** ENTRIES SUPPLIED follows **
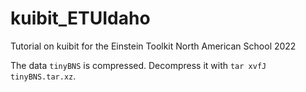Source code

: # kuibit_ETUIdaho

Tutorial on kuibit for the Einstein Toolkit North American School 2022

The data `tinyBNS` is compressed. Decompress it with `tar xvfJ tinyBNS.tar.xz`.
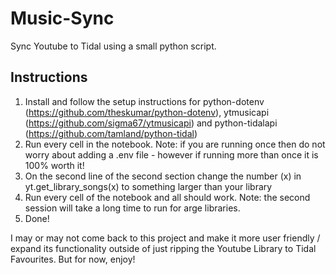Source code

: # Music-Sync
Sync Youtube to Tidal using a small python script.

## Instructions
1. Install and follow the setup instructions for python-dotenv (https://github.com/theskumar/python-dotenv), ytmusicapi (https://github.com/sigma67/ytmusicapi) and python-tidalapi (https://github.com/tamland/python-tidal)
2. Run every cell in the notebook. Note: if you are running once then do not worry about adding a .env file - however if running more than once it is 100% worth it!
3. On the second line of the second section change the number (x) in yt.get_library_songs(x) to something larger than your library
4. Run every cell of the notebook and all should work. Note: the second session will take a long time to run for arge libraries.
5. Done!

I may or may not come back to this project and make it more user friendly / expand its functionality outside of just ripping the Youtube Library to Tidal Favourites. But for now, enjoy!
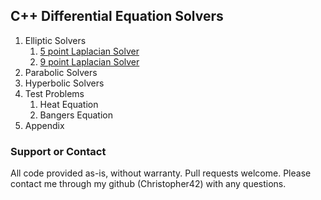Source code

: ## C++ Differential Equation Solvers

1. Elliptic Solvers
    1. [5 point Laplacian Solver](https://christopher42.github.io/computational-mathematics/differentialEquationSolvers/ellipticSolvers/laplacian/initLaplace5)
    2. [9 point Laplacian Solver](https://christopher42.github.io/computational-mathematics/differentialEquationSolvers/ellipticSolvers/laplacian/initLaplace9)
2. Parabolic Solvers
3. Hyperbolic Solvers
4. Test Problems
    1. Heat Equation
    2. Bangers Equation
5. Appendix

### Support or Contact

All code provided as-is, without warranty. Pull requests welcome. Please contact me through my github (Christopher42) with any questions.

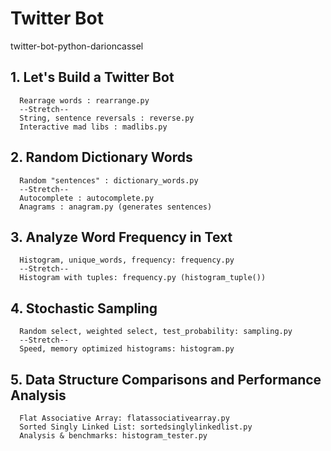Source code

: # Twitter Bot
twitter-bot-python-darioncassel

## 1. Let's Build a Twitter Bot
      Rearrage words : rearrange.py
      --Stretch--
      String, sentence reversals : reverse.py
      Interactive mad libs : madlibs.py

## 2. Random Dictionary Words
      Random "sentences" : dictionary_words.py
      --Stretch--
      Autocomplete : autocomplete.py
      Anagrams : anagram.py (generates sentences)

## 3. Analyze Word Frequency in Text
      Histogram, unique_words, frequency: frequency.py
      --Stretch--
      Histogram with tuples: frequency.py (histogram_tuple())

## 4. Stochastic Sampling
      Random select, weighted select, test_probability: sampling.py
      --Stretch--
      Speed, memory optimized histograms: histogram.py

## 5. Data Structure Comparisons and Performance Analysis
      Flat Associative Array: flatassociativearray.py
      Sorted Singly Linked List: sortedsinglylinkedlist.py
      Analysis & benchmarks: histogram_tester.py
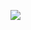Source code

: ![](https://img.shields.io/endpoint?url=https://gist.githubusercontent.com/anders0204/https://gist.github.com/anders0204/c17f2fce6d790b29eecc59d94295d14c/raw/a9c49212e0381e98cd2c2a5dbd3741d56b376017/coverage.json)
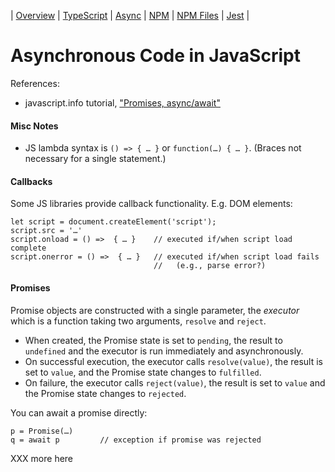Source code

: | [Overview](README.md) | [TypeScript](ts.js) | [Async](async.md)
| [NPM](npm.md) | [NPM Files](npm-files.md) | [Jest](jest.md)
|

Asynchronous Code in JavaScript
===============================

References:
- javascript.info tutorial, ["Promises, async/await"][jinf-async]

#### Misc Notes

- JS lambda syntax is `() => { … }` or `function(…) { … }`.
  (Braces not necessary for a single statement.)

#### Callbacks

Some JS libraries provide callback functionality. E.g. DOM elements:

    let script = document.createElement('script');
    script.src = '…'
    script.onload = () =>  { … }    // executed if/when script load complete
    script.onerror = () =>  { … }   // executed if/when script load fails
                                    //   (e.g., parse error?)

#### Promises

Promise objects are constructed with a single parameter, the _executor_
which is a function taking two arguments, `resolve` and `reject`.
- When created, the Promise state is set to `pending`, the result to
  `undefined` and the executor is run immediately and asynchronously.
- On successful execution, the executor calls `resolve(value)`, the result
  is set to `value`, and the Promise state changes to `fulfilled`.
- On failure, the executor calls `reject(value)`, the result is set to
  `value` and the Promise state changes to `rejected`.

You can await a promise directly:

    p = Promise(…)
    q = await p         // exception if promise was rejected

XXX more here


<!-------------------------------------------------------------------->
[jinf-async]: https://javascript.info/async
** End of ENTRIES SUPPLIED **
REQUIREMENT >>
Copy only what lies between the line with "5. Appendix" and the line with "String, sentence reversals : reverse.py", those two lines included, exactly as given above; pictures stay out.

WRITTEN RESPONSE >>
5. Appendix

### Support or Contact

All code provided as-is, without warranty. Pull requests welcome. Please contact me through my github (Christopher42) with any questions.

Source code

: # Twitter Bot
twitter-bot-python-darioncassel

## 1. Let's Build a Twitter Bot
      Rearrage words : rearrange.py
      --Stretch--
      String, sentence reversals : reverse.py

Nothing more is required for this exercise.